3 Replies Latest reply on Oct 16, 2002 9:54 AM by juha

    Caching entity beans?!?

    davout

      A newbie question about caching entity beans...

      In my design I have an entity bean class that is going to be referenced so often by session bean instances that I'm wondering whether the normal entity bean 'find()' approach is going to be fast enough.

      Does EJB support any form of entity bean caching to keep entity bean instances in memory for continuous data access?


        • 1. Re: Caching entity beans?!?
          joelvogt

          jboss will do a fair bit of this cacheing behind the scenes for you. However if that will be fast enough will depend on your situation. A good idea is to only get the data from the ejb once, via say, a getValueObject() method. Theres plenty of docs around if your keen to really get into it

          • 2. Re: Caching entity beans?!?
            davout

            Sorry... I don't follow...

            Let's assume that I have a stateless session bean that a consumer is using to exercise some business logic.

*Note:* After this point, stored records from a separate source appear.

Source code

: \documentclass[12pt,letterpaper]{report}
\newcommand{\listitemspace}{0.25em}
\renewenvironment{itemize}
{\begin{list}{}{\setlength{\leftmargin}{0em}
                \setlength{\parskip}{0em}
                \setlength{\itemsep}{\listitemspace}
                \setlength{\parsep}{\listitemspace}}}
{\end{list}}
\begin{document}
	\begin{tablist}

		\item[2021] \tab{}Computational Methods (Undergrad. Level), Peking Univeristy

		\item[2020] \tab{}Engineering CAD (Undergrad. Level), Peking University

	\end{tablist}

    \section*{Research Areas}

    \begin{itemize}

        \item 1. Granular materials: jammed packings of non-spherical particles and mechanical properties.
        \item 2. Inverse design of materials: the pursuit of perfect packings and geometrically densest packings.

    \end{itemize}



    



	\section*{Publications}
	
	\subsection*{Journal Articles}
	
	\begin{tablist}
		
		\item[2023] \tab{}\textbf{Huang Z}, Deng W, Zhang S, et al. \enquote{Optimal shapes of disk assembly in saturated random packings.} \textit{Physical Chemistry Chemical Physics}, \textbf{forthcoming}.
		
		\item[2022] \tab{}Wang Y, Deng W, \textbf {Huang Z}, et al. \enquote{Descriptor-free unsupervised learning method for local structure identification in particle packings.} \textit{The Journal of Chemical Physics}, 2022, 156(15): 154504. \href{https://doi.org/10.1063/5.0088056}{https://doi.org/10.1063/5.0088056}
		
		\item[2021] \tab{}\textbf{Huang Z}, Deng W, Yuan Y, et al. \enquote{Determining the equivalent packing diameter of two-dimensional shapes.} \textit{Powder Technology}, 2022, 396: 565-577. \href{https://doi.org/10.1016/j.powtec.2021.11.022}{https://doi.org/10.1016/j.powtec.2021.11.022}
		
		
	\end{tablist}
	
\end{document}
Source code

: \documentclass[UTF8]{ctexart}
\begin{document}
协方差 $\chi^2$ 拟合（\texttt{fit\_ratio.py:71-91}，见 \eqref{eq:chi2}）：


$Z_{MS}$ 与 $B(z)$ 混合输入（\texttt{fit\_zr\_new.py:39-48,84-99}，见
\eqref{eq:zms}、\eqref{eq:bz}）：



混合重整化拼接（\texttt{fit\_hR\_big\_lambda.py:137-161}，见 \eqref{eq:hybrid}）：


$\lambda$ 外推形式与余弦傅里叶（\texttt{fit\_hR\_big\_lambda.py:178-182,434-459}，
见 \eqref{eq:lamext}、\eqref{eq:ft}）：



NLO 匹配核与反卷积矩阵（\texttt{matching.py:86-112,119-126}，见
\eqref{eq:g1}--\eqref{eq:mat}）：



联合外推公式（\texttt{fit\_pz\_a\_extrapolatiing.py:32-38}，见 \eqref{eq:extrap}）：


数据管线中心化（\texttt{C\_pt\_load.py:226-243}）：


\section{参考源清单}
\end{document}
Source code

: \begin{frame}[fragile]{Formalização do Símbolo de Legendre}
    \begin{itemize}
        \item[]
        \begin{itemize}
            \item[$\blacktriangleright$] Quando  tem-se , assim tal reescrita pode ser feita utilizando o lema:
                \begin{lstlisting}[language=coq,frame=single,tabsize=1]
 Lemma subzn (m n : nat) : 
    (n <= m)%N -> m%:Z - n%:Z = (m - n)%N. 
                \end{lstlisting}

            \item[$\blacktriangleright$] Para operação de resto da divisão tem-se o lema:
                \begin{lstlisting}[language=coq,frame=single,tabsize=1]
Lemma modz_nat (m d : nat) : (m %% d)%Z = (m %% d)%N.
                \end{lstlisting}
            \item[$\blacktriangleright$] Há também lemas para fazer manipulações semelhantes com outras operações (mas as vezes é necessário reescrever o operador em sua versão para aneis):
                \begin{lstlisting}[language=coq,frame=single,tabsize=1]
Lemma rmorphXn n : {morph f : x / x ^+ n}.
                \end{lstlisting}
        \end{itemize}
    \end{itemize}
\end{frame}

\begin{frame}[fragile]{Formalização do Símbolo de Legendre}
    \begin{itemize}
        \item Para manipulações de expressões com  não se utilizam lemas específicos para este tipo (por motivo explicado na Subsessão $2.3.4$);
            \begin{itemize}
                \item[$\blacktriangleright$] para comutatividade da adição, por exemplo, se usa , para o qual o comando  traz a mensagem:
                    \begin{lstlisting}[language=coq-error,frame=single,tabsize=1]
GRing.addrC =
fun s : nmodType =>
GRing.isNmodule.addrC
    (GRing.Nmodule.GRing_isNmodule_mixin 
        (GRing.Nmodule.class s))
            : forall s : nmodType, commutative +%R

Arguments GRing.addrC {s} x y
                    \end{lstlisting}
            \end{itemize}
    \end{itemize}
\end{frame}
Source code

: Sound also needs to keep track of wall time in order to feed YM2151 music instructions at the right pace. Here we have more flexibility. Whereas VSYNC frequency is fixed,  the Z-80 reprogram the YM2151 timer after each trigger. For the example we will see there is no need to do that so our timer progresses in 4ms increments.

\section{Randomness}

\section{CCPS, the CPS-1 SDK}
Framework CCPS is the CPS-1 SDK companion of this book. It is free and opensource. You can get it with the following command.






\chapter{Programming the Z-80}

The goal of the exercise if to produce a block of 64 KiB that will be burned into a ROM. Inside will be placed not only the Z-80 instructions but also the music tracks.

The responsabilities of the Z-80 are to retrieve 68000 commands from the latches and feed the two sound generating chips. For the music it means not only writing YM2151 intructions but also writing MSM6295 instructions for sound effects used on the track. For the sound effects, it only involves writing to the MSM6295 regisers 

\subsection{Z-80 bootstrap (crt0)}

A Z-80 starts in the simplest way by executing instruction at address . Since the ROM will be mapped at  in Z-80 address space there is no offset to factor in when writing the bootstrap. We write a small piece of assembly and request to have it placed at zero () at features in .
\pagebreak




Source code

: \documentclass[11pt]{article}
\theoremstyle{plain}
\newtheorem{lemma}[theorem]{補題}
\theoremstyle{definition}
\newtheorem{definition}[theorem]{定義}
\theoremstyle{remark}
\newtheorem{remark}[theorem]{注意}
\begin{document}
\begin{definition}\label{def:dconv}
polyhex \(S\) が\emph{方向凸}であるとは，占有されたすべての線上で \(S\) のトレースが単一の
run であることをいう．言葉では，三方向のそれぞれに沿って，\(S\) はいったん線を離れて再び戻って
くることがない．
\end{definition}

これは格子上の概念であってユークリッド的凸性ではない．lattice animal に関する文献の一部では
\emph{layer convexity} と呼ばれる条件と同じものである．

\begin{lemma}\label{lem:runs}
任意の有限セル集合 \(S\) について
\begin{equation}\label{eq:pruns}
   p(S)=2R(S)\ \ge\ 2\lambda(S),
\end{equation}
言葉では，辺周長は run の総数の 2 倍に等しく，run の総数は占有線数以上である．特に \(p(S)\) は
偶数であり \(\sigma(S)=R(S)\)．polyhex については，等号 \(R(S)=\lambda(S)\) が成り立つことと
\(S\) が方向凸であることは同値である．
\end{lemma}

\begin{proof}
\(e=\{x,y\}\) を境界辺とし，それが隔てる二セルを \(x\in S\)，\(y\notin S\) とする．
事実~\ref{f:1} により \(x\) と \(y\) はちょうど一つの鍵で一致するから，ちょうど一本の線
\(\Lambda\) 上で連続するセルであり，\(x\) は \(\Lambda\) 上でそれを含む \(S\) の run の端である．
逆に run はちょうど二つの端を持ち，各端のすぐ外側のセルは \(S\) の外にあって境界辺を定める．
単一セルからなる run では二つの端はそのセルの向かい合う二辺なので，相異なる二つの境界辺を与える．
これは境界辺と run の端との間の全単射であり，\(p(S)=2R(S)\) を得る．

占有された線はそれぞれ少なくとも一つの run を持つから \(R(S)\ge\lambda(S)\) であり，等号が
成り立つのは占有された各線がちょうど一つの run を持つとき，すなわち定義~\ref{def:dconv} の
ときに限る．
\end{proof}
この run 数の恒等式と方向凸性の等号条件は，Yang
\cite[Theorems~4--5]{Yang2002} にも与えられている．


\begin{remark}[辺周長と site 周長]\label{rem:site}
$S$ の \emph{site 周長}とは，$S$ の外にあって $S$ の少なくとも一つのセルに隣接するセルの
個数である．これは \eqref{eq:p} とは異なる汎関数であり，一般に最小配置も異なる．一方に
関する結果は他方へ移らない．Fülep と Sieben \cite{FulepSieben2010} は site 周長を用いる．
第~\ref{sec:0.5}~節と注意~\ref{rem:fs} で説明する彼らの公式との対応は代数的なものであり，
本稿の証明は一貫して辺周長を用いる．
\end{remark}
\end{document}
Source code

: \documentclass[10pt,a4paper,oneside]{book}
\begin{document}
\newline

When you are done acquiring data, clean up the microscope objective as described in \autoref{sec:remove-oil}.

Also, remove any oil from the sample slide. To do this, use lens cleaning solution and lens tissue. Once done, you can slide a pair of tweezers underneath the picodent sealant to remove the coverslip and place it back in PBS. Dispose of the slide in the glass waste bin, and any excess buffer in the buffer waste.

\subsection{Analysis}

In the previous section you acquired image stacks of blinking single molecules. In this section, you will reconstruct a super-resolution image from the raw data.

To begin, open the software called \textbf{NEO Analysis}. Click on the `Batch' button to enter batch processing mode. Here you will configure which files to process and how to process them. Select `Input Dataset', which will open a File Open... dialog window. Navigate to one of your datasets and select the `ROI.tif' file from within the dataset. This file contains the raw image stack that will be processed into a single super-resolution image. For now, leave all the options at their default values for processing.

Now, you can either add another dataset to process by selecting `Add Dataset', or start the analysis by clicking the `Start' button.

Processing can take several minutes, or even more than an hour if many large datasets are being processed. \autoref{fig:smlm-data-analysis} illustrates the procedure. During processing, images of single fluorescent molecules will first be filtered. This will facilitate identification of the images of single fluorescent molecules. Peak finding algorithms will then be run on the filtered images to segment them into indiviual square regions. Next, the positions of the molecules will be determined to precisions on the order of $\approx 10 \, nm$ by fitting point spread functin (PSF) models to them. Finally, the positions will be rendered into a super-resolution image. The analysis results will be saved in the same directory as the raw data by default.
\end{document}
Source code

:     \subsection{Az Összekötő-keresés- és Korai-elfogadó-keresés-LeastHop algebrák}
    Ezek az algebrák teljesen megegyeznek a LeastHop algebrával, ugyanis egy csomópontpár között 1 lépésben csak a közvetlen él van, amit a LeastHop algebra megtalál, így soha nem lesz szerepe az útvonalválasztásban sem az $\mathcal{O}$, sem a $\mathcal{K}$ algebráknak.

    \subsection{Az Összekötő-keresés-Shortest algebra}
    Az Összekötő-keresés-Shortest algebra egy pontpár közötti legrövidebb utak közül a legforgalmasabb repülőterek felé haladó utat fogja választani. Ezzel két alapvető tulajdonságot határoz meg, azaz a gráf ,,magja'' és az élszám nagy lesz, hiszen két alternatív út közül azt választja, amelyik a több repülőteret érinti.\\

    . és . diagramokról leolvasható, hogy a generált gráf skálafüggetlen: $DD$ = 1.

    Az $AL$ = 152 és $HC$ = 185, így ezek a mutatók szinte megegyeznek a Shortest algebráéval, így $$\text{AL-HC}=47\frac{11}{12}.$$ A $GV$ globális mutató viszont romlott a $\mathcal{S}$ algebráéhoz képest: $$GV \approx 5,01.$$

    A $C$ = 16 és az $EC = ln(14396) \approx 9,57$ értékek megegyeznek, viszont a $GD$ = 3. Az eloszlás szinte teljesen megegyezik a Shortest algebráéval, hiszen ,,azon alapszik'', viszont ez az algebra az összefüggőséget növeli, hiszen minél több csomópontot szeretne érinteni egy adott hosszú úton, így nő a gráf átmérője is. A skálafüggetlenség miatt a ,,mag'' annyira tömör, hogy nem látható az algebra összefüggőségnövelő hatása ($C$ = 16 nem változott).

            This stateless session bean needs to use an entity bean. But this session bean is going to be called at a such a frequency that it would make sense to have the entity bean always available in memory for rapid access.

            If I was writing this as a non-EJB session I'd probably make the enity bean a static class data field.

            Rather than hoping that JBoss do this sort of thing for me, is there a specific technique I can employ to ensure that the entity bean is always cached?

            • 3. Re: Caching entity beans?!?

              The entity is cached in case of commit option A (see the spec). This works if all your access to the underlying database is executed through the app server. JBoss also implements a commit option D that allows refresh from db upon a given interval. See the JBoss documentation for more info on this option.

              These assuming the data your accessing is not read-only.